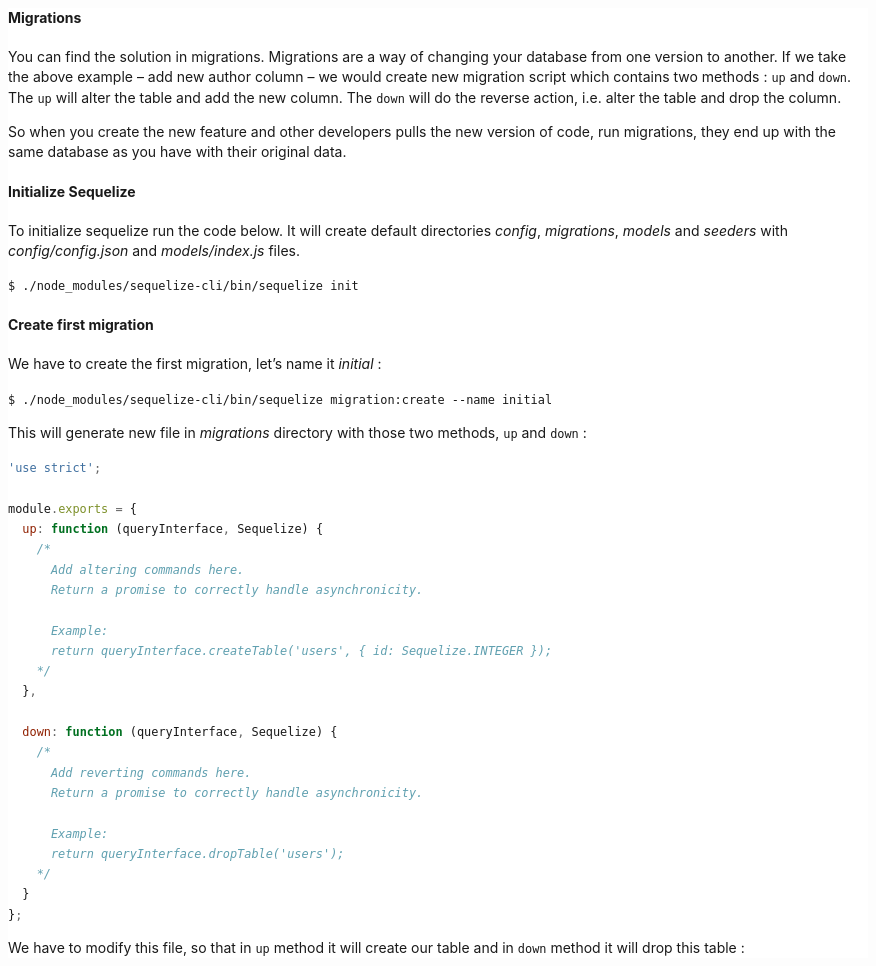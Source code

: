 #### Migrations

You can find the solution in migrations. Migrations are a way of changing your database from one version to another. If we take the above example – add new author column – we would create new migration script which contains two methods : `up` and `down`. The `up` will alter the table and add the new column. The `down` will do the reverse action, i.e. alter the table and drop the column.

So when you create the new feature and other developers pulls the new version of code, run migrations, they end up with the same database as you have with their original data.

#### Initialize Sequelize

To initialize sequelize run the code below. It will create default directories *config*, *migrations*, *models* and *seeders* with *config/config.json* and *models/index.js* files.

```
$ ./node_modules/sequelize-cli/bin/sequelize init
```

#### Create first migration

We have to create the first migration, let’s name it *initial* :

```
$ ./node_modules/sequelize-cli/bin/sequelize migration:create --name initial
```

This will generate new file in *migrations* directory with those two methods, `up` and `down` :

```js
'use strict';

module.exports = {
  up: function (queryInterface, Sequelize) {
    /*
      Add altering commands here.
      Return a promise to correctly handle asynchronicity.

      Example:
      return queryInterface.createTable('users', { id: Sequelize.INTEGER });
    */
  },

  down: function (queryInterface, Sequelize) {
    /*
      Add reverting commands here.
      Return a promise to correctly handle asynchronicity.

      Example:
      return queryInterface.dropTable('users');
    */
  }
};
```

We have to modify this file, so that in `up` method it will create our table and in `down` method it will drop this table :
------------------------------------------------------------
## [Problem details]
For each line of the listing that holds the word "will", show that line.

## [Result of the exercise]
You can find the solution in migrations. Migrations are a way of changing your database from one version to another. If we take the above example – add new author column – we would create new migration script which contains two methods : `up` and `down`. The `up` will alter the table and add the new column. The `down` will do the reverse action, i.e. alter the table and drop the column.
To initialize sequelize run the code below. It will create default directories *config*, *migrations*, *models* and *seeders* with *config/config.json* and *models/index.js* files.
This will generate new file in *migrations* directory with those two methods, `up` and `down` :
We have to modify this file, so that in `up` method it will create our table and in `down` method it will drop this table :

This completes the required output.